**Assigned task**
Entries must be copied exactly, with nothing left out.

**Stored data entries**
'''

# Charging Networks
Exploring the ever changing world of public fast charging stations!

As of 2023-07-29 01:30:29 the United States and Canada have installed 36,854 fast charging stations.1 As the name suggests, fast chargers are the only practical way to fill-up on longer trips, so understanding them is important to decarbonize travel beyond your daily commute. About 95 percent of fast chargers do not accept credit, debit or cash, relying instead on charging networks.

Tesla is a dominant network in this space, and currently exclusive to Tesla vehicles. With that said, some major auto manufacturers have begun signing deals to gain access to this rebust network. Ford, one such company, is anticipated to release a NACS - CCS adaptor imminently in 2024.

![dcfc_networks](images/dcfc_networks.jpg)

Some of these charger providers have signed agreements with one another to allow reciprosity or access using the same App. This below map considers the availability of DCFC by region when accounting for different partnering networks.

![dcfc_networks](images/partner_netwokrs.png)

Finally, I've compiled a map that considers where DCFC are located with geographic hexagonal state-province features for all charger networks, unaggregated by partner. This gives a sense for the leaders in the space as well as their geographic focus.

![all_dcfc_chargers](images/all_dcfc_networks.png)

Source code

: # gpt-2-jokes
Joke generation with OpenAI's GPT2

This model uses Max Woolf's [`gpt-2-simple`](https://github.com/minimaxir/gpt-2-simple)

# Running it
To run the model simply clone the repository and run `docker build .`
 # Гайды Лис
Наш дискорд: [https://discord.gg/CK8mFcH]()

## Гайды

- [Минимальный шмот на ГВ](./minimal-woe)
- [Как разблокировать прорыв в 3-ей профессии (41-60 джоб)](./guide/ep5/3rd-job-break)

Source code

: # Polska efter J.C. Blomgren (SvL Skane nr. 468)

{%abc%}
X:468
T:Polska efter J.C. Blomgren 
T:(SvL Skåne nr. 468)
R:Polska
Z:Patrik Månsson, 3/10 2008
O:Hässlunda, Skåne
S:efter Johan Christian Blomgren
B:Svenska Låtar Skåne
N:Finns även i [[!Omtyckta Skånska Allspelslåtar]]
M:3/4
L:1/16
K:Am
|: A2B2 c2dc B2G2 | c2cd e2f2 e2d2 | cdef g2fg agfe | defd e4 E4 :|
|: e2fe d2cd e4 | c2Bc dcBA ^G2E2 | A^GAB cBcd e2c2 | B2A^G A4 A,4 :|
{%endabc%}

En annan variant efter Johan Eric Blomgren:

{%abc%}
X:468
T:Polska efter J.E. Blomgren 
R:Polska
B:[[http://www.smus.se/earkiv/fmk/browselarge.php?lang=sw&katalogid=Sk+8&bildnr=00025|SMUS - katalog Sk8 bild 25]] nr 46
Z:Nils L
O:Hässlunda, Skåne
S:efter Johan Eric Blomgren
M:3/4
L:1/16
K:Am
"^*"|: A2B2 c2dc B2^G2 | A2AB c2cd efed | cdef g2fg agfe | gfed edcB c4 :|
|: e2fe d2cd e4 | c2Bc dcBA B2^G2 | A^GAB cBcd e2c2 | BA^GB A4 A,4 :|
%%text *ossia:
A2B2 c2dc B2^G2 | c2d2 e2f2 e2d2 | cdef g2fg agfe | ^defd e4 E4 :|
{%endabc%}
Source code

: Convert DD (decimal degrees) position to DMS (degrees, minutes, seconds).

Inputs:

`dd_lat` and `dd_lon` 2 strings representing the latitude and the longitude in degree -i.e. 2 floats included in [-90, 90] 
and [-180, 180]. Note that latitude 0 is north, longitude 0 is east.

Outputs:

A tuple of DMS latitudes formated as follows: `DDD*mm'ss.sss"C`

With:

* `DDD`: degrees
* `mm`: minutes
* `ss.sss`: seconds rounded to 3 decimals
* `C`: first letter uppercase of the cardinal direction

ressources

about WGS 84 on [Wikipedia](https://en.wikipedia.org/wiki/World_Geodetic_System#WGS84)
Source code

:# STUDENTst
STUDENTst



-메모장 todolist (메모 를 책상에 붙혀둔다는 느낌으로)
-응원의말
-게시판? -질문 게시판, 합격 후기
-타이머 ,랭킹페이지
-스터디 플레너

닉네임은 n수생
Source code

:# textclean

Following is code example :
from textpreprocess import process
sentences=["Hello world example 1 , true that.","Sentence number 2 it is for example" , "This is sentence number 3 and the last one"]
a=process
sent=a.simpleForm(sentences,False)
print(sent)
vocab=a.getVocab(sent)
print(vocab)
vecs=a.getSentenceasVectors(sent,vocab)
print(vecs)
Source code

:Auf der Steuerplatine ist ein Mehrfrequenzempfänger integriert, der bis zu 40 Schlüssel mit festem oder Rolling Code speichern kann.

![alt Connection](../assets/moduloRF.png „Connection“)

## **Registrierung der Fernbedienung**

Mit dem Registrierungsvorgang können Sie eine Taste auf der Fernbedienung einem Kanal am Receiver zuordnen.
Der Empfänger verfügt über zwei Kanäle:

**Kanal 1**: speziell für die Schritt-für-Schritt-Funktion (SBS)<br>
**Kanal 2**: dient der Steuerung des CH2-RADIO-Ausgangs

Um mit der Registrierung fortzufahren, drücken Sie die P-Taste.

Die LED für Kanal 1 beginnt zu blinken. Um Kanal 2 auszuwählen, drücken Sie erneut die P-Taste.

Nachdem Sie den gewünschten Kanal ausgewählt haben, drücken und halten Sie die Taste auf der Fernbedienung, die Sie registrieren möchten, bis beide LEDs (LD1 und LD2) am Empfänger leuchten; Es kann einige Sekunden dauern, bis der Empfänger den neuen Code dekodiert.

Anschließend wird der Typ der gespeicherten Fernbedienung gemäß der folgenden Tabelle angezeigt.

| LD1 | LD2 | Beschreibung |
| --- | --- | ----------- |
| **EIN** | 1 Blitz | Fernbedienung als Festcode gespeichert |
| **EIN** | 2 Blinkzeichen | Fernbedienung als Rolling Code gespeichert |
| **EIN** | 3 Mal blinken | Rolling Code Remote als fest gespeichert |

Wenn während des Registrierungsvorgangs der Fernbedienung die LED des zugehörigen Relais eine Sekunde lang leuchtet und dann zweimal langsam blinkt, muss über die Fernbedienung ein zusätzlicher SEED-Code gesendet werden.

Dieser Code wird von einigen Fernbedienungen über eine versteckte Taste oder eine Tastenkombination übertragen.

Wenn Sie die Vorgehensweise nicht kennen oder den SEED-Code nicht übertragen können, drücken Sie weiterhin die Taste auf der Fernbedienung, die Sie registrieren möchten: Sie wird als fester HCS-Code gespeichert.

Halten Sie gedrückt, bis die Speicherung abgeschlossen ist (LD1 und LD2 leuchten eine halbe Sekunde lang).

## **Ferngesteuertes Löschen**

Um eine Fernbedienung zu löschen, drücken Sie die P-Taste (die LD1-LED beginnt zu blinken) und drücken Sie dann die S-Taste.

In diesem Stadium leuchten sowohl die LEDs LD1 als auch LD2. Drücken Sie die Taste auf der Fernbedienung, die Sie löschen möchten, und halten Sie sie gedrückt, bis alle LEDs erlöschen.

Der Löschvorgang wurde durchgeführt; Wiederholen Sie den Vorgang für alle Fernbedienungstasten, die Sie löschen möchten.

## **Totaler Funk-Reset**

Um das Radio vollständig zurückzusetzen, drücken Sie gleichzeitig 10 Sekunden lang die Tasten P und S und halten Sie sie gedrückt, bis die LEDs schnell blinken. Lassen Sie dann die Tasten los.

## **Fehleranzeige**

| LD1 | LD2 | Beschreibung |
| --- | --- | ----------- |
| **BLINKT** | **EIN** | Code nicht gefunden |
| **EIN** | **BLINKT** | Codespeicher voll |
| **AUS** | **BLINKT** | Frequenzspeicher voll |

'''

**Result of the exercise**
# Charging Networks
Exploring the ever changing world of public fast charging stations!

As of 2023-07-29 01:30:29 the United States and Canada have installed 36,854 fast charging stations.1 As the name suggests, fast chargers are the only practical way to fill-up on longer trips, so understanding them is important to decarbonize travel beyond your daily commute. About 95 percent of fast chargers do not accept credit, debit or cash, relying instead on charging networks.

Tesla is a dominant network in this space, and currently exclusive to Tesla vehicles. With that said, some major auto manufacturers have begun signing deals to gain access to this rebust network. Ford, one such company, is anticipated to release a NACS - CCS adaptor imminently in 2024.

![dcfc_networks](images/dcfc_networks.jpg)

Some of these charger providers have signed agreements with one another to allow reciprosity or access using the same App. This below map considers the availability of DCFC by region when accounting for different partnering networks.

![dcfc_networks](images/partner_netwokrs.png)

Finally, I've compiled a map that considers where DCFC are located with geographic hexagonal state-province features for all charger networks, unaggregated by partner. This gives a sense for the leaders in the space as well as their geographic focus.

![all_dcfc_chargers](images/all_dcfc_networks.png)

Source code

: # gpt-2-jokes
Joke generation with OpenAI's GPT2

This model uses Max Woolf's [`gpt-2-simple`](https://github.com/minimaxir/gpt-2-simple)

# Running it
To run the model simply clone the repository and run `docker build .`
 # Гайды Лис
Наш дискорд: [https://discord.gg/CK8mFcH]()

## Гайды

- [Минимальный шмот на ГВ](./minimal-woe)
- [Как разблокировать прорыв в 3-ей профессии (41-60 джоб)](./guide/ep5/3rd-job-break)

Source code

: # Polska efter J.C. Blomgren (SvL Skane nr. 468)

{%abc%}
X:468
T:Polska efter J.C. Blomgren 
T:(SvL Skåne nr. 468)
R:Polska
Z:Patrik Månsson, 3/10 2008
O:Hässlunda, Skåne
S:efter Johan Christian Blomgren
B:Svenska Låtar Skåne
N:Finns även i [[!Omtyckta Skånska Allspelslåtar]]
M:3/4
L:1/16
K:Am
|: A2B2 c2dc B2G2 | c2cd e2f2 e2d2 | cdef g2fg agfe | defd e4 E4 :|
|: e2fe d2cd e4 | c2Bc dcBA ^G2E2 | A^GAB cBcd e2c2 | B2A^G A4 A,4 :|
{%endabc%}

En annan variant efter Johan Eric Blomgren:

{%abc%}
X:468
T:Polska efter J.E. Blomgren 
R:Polska
B:[[http://www.smus.se/earkiv/fmk/browselarge.php?lang=sw&katalogid=Sk+8&bildnr=00025|SMUS - katalog Sk8 bild 25]] nr 46
Z:Nils L
O:Hässlunda, Skåne
S:efter Johan Eric Blomgren
M:3/4
L:1/16
K:Am
"^*"|: A2B2 c2dc B2^G2 | A2AB c2cd efed | cdef g2fg agfe | gfed edcB c4 :|
|: e2fe d2cd e4 | c2Bc dcBA B2^G2 | A^GAB cBcd e2c2 | BA^GB A4 A,4 :|
%%text *ossia:
A2B2 c2dc B2^G2 | c2d2 e2f2 e2d2 | cdef g2fg agfe | ^defd e4 E4 :|
{%endabc%}
Source code

: Convert DD (decimal degrees) position to DMS (degrees, minutes, seconds).

Inputs:

`dd_lat` and `dd_lon` 2 strings representing the latitude and the longitude in degree -i.e. 2 floats included in [-90, 90] 
and [-180, 180]. Note that latitude 0 is north, longitude 0 is east.

Outputs:

A tuple of DMS latitudes formated as follows: `DDD*mm'ss.sss"C`

With:

* `DDD`: degrees
* `mm`: minutes
* `ss.sss`: seconds rounded to 3 decimals
* `C`: first letter uppercase of the cardinal direction

ressources

about WGS 84 on [Wikipedia](https://en.wikipedia.org/wiki/World_Geodetic_System#WGS84)
Source code

:# STUDENTst
STUDENTst



-메모장 todolist (메모 를 책상에 붙혀둔다는 느낌으로)
-응원의말
-게시판? -질문 게시판, 합격 후기
-타이머 ,랭킹페이지
-스터디 플레너

닉네임은 n수생
Source code

:# textclean

Following is code example :
from textpreprocess import process
sentences=["Hello world example 1 , true that.","Sentence number 2 it is for example" , "This is sentence number 3 and the last one"]
a=process
sent=a.simpleForm(sentences,False)
print(sent)
vocab=a.getVocab(sent)
print(vocab)
vecs=a.getSentenceasVectors(sent,vocab)
print(vecs)
Source code

:Auf der Steuerplatine ist ein Mehrfrequenzempfänger integriert, der bis zu 40 Schlüssel mit festem oder Rolling Code speichern kann.

![alt Connection](../assets/moduloRF.png „Connection“)

## **Registrierung der Fernbedienung**

Mit dem Registrierungsvorgang können Sie eine Taste auf der Fernbedienung einem Kanal am Receiver zuordnen.
Der Empfänger verfügt über zwei Kanäle:

**Kanal 1**: speziell für die Schritt-für-Schritt-Funktion (SBS)<br>
**Kanal 2**: dient der Steuerung des CH2-RADIO-Ausgangs

Um mit der Registrierung fortzufahren, drücken Sie die P-Taste.

Die LED für Kanal 1 beginnt zu blinken. Um Kanal 2 auszuwählen, drücken Sie erneut die P-Taste.

Nachdem Sie den gewünschten Kanal ausgewählt haben, drücken und halten Sie die Taste auf der Fernbedienung, die Sie registrieren möchten, bis beide LEDs (LD1 und LD2) am Empfänger leuchten; Es kann einige Sekunden dauern, bis der Empfänger den neuen Code dekodiert.

Anschließend wird der Typ der gespeicherten Fernbedienung gemäß der folgenden Tabelle angezeigt.

| LD1 | LD2 | Beschreibung |
| --- | --- | ----------- |
| **EIN** | 1 Blitz | Fernbedienung als Festcode gespeichert |
| **EIN** | 2 Blinkzeichen | Fernbedienung als Rolling Code gespeichert |
| **EIN** | 3 Mal blinken | Rolling Code Remote als fest gespeichert |

Wenn während des Registrierungsvorgangs der Fernbedienung die LED des zugehörigen Relais eine Sekunde lang leuchtet und dann zweimal langsam blinkt, muss über die Fernbedienung ein zusätzlicher SEED-Code gesendet werden.

Dieser Code wird von einigen Fernbedienungen über eine versteckte Taste oder eine Tastenkombination übertragen.

Wenn Sie die Vorgehensweise nicht kennen oder den SEED-Code nicht übertragen können, drücken Sie weiterhin die Taste auf der Fernbedienung, die Sie registrieren möchten: Sie wird als fester HCS-Code gespeichert.

Halten Sie gedrückt, bis die Speicherung abgeschlossen ist (LD1 und LD2 leuchten eine halbe Sekunde lang).

## **Ferngesteuertes Löschen**

Um eine Fernbedienung zu löschen, drücken Sie die P-Taste (die LD1-LED beginnt zu blinken) und drücken Sie dann die S-Taste.

In diesem Stadium leuchten sowohl die LEDs LD1 als auch LD2. Drücken Sie die Taste auf der Fernbedienung, die Sie löschen möchten, und halten Sie sie gedrückt, bis alle LEDs erlöschen.

Der Löschvorgang wurde durchgeführt; Wiederholen Sie den Vorgang für alle Fernbedienungstasten, die Sie löschen möchten.

## **Totaler Funk-Reset**

Um das Radio vollständig zurückzusetzen, drücken Sie gleichzeitig 10 Sekunden lang die Tasten P und S und halten Sie sie gedrückt, bis die LEDs schnell blinken. Lassen Sie dann die Tasten los.

## **Fehleranzeige**

| LD1 | LD2 | Beschreibung |
| --- | --- | ----------- |
| **BLINKT** | **EIN** | Code nicht gefunden |
| **EIN** | **BLINKT** | Codespeicher voll |
| **AUS** | **BLINKT** | Frequenzspeicher voll |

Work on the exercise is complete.